Ich wollte gerade nach Johannes' Gesicht schauen und streckte dafür vorsichtig meine Hand danach aus, doch Johannes schlug diese weg - sein Blick war auf meinen Bruder gerichtet: "Deine Reaktion auf das Outing deines Bruders, ist das erbärmlichste, was ich je erlebt habe", unterbrach er den Streit zwischen Vater und Sohn. Er hatte all seine Kraft noch ein letztes Mal zusammengekratzt, um seine Stimme fast schon bedrohlich und hasserfüllt klingen zu lassen. Lukas befreite sich aus dem festen Griff unseres Vaters, verpasste Johannes einen letzten heftigen Hieb ins Gesicht und packte ihn erneut an den Kragen seiner Jacke: "Halt' dein Maul", brüllte er, und schubste den deutlich geschwächten Johannes, der dank des letzten Schlages den Kopf kaum mehr oben halten konnte, so hart mit den Rücken gegen die Hauswand, dass jener zusammenbrach und einfach stöhnend zu Boden sackte.

Ich kam mir lächerlich vor, wie ich da stand; vollkommen hilflos, während mein Bruder gerade meinen Freund zusammengeschlagen hatte, sich nun an unseren Vater vorbeidrängte, ins Auto stieg und davon fuhr. Papa hockte sich zu Johannes, doch was er sagte, konnte ich kaum verstehen; es drehte sich in diesem Moment alles, mir wurde kotzübel und ich stütze mich mit einer Hand an der Wand ab. Ich erkannte meine Mutter, die mit zugehaltenem Mund schockiert in der Haustür stand und zwischen uns drei Übriggebliebenen hin und her sah. Während Papa Johannes auf die Beine half und ihn ins Haus stützte, konnte ich nicht anderes, als mich urplötzlich zu übergeben. Ich spürte eine Hand, die über meinen Rücken strich, und ich hörte die Stimme meiner Mutter, die wie ein Mantra immer wieder die selben zwei Sätze flehend wiederholte: "Beruhige dich, Jakob; bitte. Es wird alles wieder gut."
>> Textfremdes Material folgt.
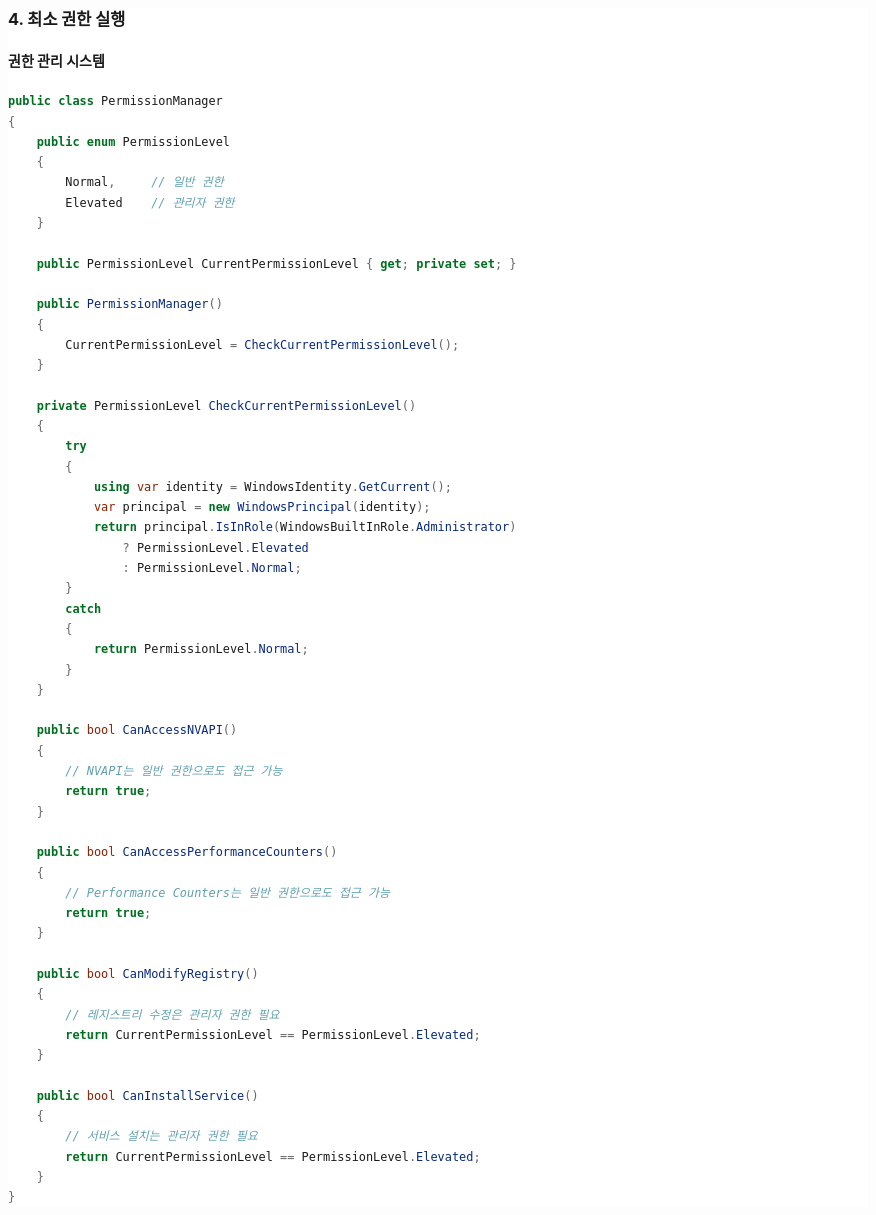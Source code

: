 ### 4. 최소 권한 실행

#### 권한 관리 시스템
```csharp
public class PermissionManager
{
    public enum PermissionLevel
    {
        Normal,     // 일반 권한
        Elevated    // 관리자 권한
    }
    
    public PermissionLevel CurrentPermissionLevel { get; private set; }
    
    public PermissionManager()
    {
        CurrentPermissionLevel = CheckCurrentPermissionLevel();
    }
    
    private PermissionLevel CheckCurrentPermissionLevel()
    {
        try
        {
            using var identity = WindowsIdentity.GetCurrent();
            var principal = new WindowsPrincipal(identity);
            return principal.IsInRole(WindowsBuiltInRole.Administrator) 
                ? PermissionLevel.Elevated 
                : PermissionLevel.Normal;
        }
        catch
        {
            return PermissionLevel.Normal;
        }
    }
    
    public bool CanAccessNVAPI()
    {
        // NVAPI는 일반 권한으로도 접근 가능
        return true;
    }
    
    public bool CanAccessPerformanceCounters()
    {
        // Performance Counters는 일반 권한으로도 접근 가능
        return true;
    }
    
    public bool CanModifyRegistry()
    {
        // 레지스트리 수정은 관리자 권한 필요
        return CurrentPermissionLevel == PermissionLevel.Elevated;
    }
    
    public bool CanInstallService()
    {
        // 서비스 설치는 관리자 권한 필요
        return CurrentPermissionLevel == PermissionLevel.Elevated;
    }
}
```
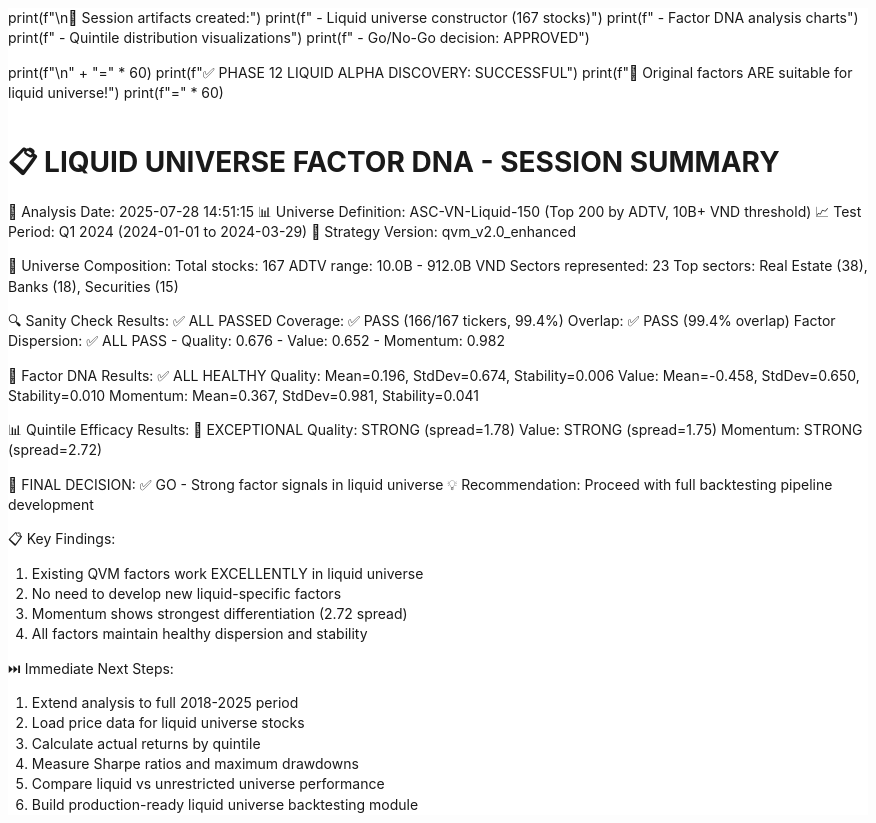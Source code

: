print(f"\n💾 Session artifacts created:")
print(f"   - Liquid universe constructor (167 stocks)")
print(f"   - Factor DNA analysis charts")
print(f"   - Quintile distribution visualizations")
print(f"   - Go/No-Go decision: APPROVED")

print(f"\n" + "=" * 60)
print(f"✅ PHASE 12 LIQUID ALPHA DISCOVERY: SUCCESSFUL")
print(f"🎯 Original factors ARE suitable for liquid universe!")
print(f"=" * 60)

📋 LIQUID UNIVERSE FACTOR DNA - SESSION SUMMARY
============================================================

🎯 Analysis Date: 2025-07-28 14:51:15
📊 Universe Definition: ASC-VN-Liquid-150 (Top 200 by ADTV, 10B+ VND threshold)
📈 Test Period: Q1 2024 (2024-01-01 to 2024-03-29)
🔧 Strategy Version: qvm_v2.0_enhanced

🏢 Universe Composition:
   Total stocks: 167
   ADTV range: 10.0B - 912.0B VND
   Sectors represented: 23
   Top sectors: Real Estate (38), Banks (18), Securities (15)

🔍 Sanity Check Results: ✅ ALL PASSED
   Coverage: ✅ PASS (166/167 tickers, 99.4%)
   Overlap: ✅ PASS (99.4% overlap)
   Factor Dispersion: ✅ ALL PASS
     - Quality: 0.676
     - Value: 0.652
     - Momentum: 0.982

🧬 Factor DNA Results: ✅ ALL HEALTHY
   Quality: Mean=0.196, StdDev=0.674, Stability=0.006
   Value: Mean=-0.458, StdDev=0.650, Stability=0.010
   Momentum: Mean=0.367, StdDev=0.981, Stability=0.041

📊 Quintile Efficacy Results: 🌟 EXCEPTIONAL
   Quality: STRONG (spread=1.78)
   Value: STRONG (spread=1.75)
   Momentum: STRONG (spread=2.72)

🚦 FINAL DECISION: ✅ GO - Strong factor signals in liquid universe
💡 Recommendation: Proceed with full backtesting pipeline development

📋 Key Findings:
   1. Existing QVM factors work EXCELLENTLY in liquid universe
   2. No need to develop new liquid-specific factors
   3. Momentum shows strongest differentiation (2.72 spread)
   4. All factors maintain healthy dispersion and stability

⏭️  Immediate Next Steps:
   1. Extend analysis to full 2018-2025 period
   2. Load price data for liquid universe stocks
   3. Calculate actual returns by quintile
   4. Measure Sharpe ratios and maximum drawdowns
   5. Compare liquid vs unrestricted universe performance
   6. Build production-ready liquid universe backtesting module
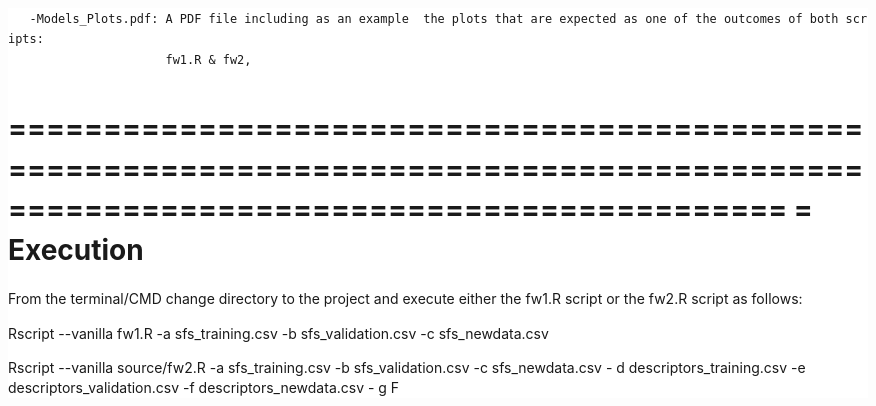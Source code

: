        -Models_Plots.pdf: A PDF file including as an example  the plots that are expected as one of the outcomes of both scripts: 
                          fw1.R & fw2, 
      
===================================================================================================================================
=                                             Execution
===================================================================================================================================

From the terminal/CMD change directory to the project and execute either the fw1.R script or the fw2.R script as follows:

Rscript --vanilla fw1.R -a sfs_training.csv  -b sfs_validation.csv -c sfs_newdata.csv

Rscript --vanilla source/fw2.R -a sfs_training.csv -b sfs_validation.csv -c sfs_newdata.csv - d descriptors_training.csv 
-e descriptors_validation.csv -f descriptors_newdata.csv - g F
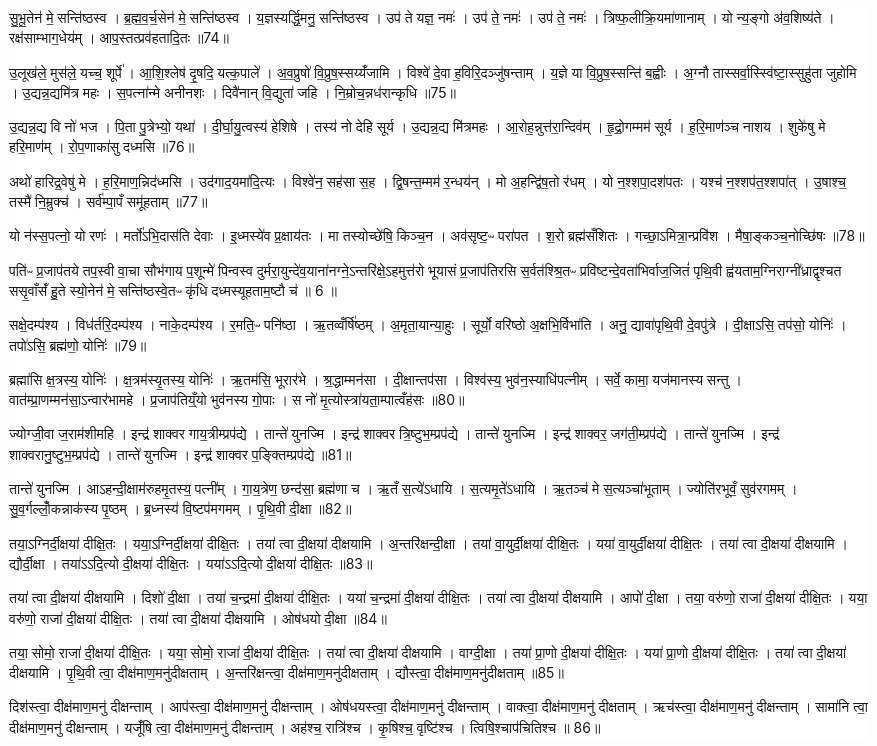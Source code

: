 सु॒भू॒तेन॑ मे॒ सन्ति॑ष्ठस्व । ब्र॒ह्म॒व॒र्च॒सेन॑ मे॒ सन्ति॑ष्ठस्व । य॒ज्ञस्यर्द्धि॒मनु॒ सन्ति॑ष्ठस्व । उप॑ ते यज्ञ॒ नमः॑ । उप॑ ते॒ नमः॑ । उप॑ ते॒ नमः॑ । त्रिष्फ॒लीक्रि॒यमा॑णानाम् । यो न्य॒ङ्गो अ॑व॒शिष्य॑ते । रक्ष॑साम्भाग॒धेय॑म् । आप॒स्तत्प्रव॑हतादि॒तः ॥74॥

उ॒लूख॑ले॒ मुस॑ले॒ यच्च॒ शूर्पे॑ । आ॒शि॒श्लेष॑ दृ॒षदि॒ यत्क॒पाले॑ । अ॒व॒प्रुषो॑ वि॒प्रुष॒स्सय्यँ॑जामि । विश्वे॑ दे॒वा ह॒विरि॒दञ्जु॑षन्ताम् । य॒ज्ञे या वि॒प्रुष॒स्सन्ति॑ ब॒ह्वीः । अ॒ग्नौ तास्सर्वा॒स्स्वि॑ष्टा॒स्सुहु॑ता जुहोमि । उ॒द्यन्न॒द्यमि॑त्र महः । स॒पत्ना॑न्मे अनीनशः । दिवै॑नान् वि॒द्युता॑ जहि । नि॒म्रोच॒न्नध॑रान्कृधि ॥75॥

उ॒द्यन्न॒द्य वि नो॑ भज । पि॒ता पु॒त्रेभ्यो॒ यथा॑ । दी॒र्घा॒यु॒त्वस्य॑ हेशिषे । तस्य॑ नो देहि सूर्य । उ॒द्यन्न॒द्य मि॑त्रमहः । आ॒रोह॒न्नुत्त॑रा॒न्दिव॑म् । हृ॒द्रो॒गम्मम॑ सूर्य । ह॒रि॒माण॑ञ्च नाशय । शुके॑षु मे हरि॒माण॑म् । रो॒प॒णाका॑सु दध्मसि ॥76॥

अथो॑ हारिद्र॒वेषु॑ मे । ह॒रि॒माण॒न्निद॑ध्मसि । उद॑गाद॒यमा॑दि॒त्यः । विश्वे॑न॒ सह॑सा स॒ह । द्वि॒षन्त॒म्मम॑ र॒न्धय॑न् । मो अ॒हन्द्वि॑ष॒तो र॑धम् । यो न॒श्शपा॒दश॑पतः । यश्च॑ न॒श्शप॑त॒श्शपा॑त् । उ॒षाश्च॒ तस्मै॑ नि॒म्रुक्च॑ । सर्व॑म्पा॒पँ समू॑हताम् ॥77॥

यो न॑स्स॒पत्नो॒ यो रणः॑ । मर्तो॑ऽभि॒दास॑ति देवाः । इ॒ध्मस्ये॑व प्र॒क्षाय॑तः । मा तस्योच्छे॑षि॒ किञ्च॒न । अव॑सृष्ट॒ᳶ परा॑पत । श॒रो ब्रह्म॑सँशितः । गच्छा॒ऽमित्रा॒न्प्रवि॑श । मैषा॒ङ्कञ्च॒नोच्छि॑षः ॥78॥

पति॑ᳶ प्र॒जाप॑तये तप॒स्वी वा॒चा सौभ॑गाय प॒शून्मे॑ पिन्वस्व दुर्मरा॒युन्दे॑व॒याना॑नग्ने॒ऽन्तरि॑क्षे॒ऽहमुत्त॑रो भूयासं प्र॒जाप॑तिरसि स॒र्वत॑श्श्रि॒तᳶ प्रवि॑ष्टन्दे॒वता॑भिर्वाज॒जितं॑ पृथि॒वी ह्व॑यताम॒ग्निराग्नी॑ध्राद्वृश्चत ससृ॒वाँसँ॑ हु॒ते स्यो॒नेन॑ मे॒ सन्ति॑ष्ठस्वे॒तᳶ कृ॑धि दध्मस्यूहताम॒ष्टौ च॑ ॥ 6 ॥

सक्षे॒दम्प॑श्य । विध॑र्तरि॒दम्प॑श्य । नाके॒दम्प॑श्य । र॒मति॒ᳶ पनि॑ष्ठा । ऋ॒तव्वँर्षि॑ष्ठम् । अ॒मृता॒यान्या॒हुः । सूर्यो॒ वरि॑ष्ठो अ॒क्षभि॒र्विभा॑ति । अनु॒ द्यावा॑पृथि॒वी दे॒वपु॑त्रे । दी॒क्षाऽसि॒ तप॑सो॒ योनिः॑ । तपो॑ऽसि॒ ब्रह्म॑णो॒ योनिः॑ ॥79॥

ब्रह्मा॑सि क्ष॒त्रस्य॒ योनिः॑ । क्ष॒त्रम॑स्यृ॒तस्य॒ योनिः॑ । ऋ॒तम॑सि॒ भूरार॑भे । श्र॒द्धाम्मन॑सा । दी॒क्षान्तप॑सा । विश्व॑स्य॒ भुव॑न॒स्याधि॑पत्नीम् । सर्वे॒ कामा॒ यज॑मानस्य सन्तु । वात॑म्प्रा॒णम्मन॑सा॒ऽन्वार॑भामहे । प्र॒जाप॑तिय्ँ॒यो भुव॑नस्य गो॒पाः । स नो॑ मृ॒त्योस्त्रा॑यता॒म्पात्वँह॑सः ॥80॥

ज्योग्जी॒वा ज॒राम॑शीमहि । इन्द्र॑ शाक्वर गाय॒त्रीम्प्रप॑द्ये । तान्ते॑ युनज्मि । इन्द्र॑ शाक्वर त्रि॒ष्टुभ॒म्प्रप॑द्ये । तान्ते॑ युनज्मि । इन्द्र॑ शाक्वर॒ जग॑ती॒म्प्रप॑द्ये । तान्ते॑ युनज्मि । इन्द्र॑ शाक्वरानु॒ष्टुभ॒म्प्रप॑द्ये । तान्ते॑ युनज्मि । इन्द्र॑ शाक्वर प॒ङ्क्तिम्प्रप॑द्ये ॥81॥

तान्ते॑ युनज्मि । आऽहन्दी॒क्षाम॑रुहमृ॒तस्य॒ पत्नी॑म् । गा॒य॒त्रेण॒ छन्द॑सा॒ ब्रह्म॑णा च । ऋ॒तँ स॒त्ये॑ऽधायि । स॒त्यमृ॒ते॑ऽधायि । ऋ॒तञ्च॑ मे स॒त्यञ्चा॑भूताम् । ज्योति॑रभूवँ॒ सुव॑रगमम् । सु॒व॒र्गल्लोँ॒कन्नाक॑स्य पृ॒ष्ठम् । ब्र॒ध्नस्य॑ वि॒ष्टप॑मगमम् । पृ॒थि॒वी दी॒क्षा ॥82॥

तया॒ऽग्निर्दी॒क्षया॑ दीक्षि॒तः । यया॒ऽग्निर्दी॒क्षया॑ दीक्षि॒तः । तया॑ त्वा दी॒क्षया॑ दीक्षयामि । अ॒न्तरि॑क्षन्दी॒क्षा । तया॑ वा॒युर्दी॒क्षया॑ दीक्षि॒तः । यया॑ वा॒युर्दी॒क्षया॑ दीक्षि॒तः । तया॑ त्वा दी॒क्षया॑ दीक्षयामि । द्यौर्दी॒क्षा । तया॑ऽऽदि॒त्यो दी॒क्षया॑ दीक्षि॒तः । यया॑ऽऽदि॒त्यो दी॒क्षया॑ दीक्षि॒तः ॥83॥

तया॑ त्वा दी॒क्षया॑ दीक्षयामि । दिशो॑ दी॒क्षा । तया॑ च॒न्द्रमा॑ दी॒क्षया॑ दीक्षि॒तः । यया॑ च॒न्द्रमा॑ दी॒क्षया॑ दीक्षि॒तः । तया॑ त्वा दी॒क्षया॑ दीक्षयामि । आपो॑ दी॒क्षा । तया॒ वरु॑णो॒ राजा॑ दी॒क्षया॑ दीक्षि॒तः । यया॒ वरु॑णो॒ राजा॑ दी॒क्षया॑ दीक्षि॒तः । तया॑ त्वा दी॒क्षया॑ दीक्षयामि । ओष॑धयो दी॒क्षा ॥84॥

तया॒ सोमो॒ राजा॑ दी॒क्षया॑ दीक्षि॒तः । यया॒ सोमो॒ राजा॑ दी॒क्षया॑ दीक्षि॒तः । तया॑ त्वा दी॒क्षया॑ दीक्षयामि । वाग्दी॒क्षा । तया॑ प्रा॒णो दी॒क्षया॑ दीक्षि॒तः । यया॑ प्रा॒णो दी॒क्षया॑ दीक्षि॒तः । तया॑ त्वा दी॒क्षया॑ दीक्षयामि । पृ॒थि॒वी त्वा॒ दीक्ष॑माण॒मनु॑दीक्षताम् । अ॒न्तरि॑क्षन्त्वा॒ दीक्ष॑माण॒मनु॑दीक्षताम् । द्यौस्त्वा॒ दीक्ष॑माण॒मनु॑दीक्षताम् ॥85॥

दिश॑स्त्वा॒ दीक्ष॑माण॒मनु॑ दीक्षन्ताम् । आप॑स्त्वा॒ दीक्ष॑माण॒मनु॑ दीक्षन्ताम् । ओष॑धयस्त्वा॒ दीक्ष॑माण॒मनु॑ दीक्षन्ताम् । वाक्त्वा॒ दीक्ष॑माण॒मनु॑ दीक्षताम् । ऋच॑स्त्वा॒ दीक्ष॑माण॒मनु॑ दीक्षन्ताम् । सामा॑नि त्वा॒ दीक्ष॑माण॒मनु॑ दीक्षन्ताम् । यजूँ॑षि त्वा॒ दीक्ष॑माण॒मनु॑ दीक्षन्ताम् । अह॑श्च॒ रात्रि॑श्च । कृ॒षिश्च॒ वृष्टि॑श्च । त्विषि॒श्चाप॑चितिश्च ॥ 86॥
Erst jetzt realisierte ich die Tränen, die unaufhörlich über mein Gesicht rannen und von dort aus irgendwann zu Boden tropften, während ich fast schon hyperventilierte. Ich war ein Feigling, habe einfach mit angesehen, wie Johannes einen Schlag nach dem anderen verpasst bekam ohne auch nur ein Wort zu sagen oder einen Finger zu rühren. Doch ich konnte nicht, war ich doch einfach viel zu perplex. Ich hörte ein letztes Mal, das Mantra meiner Mutter, bis sich das Drehen der Welt um mich beschleunigte, und ich nur noch schwarz sah.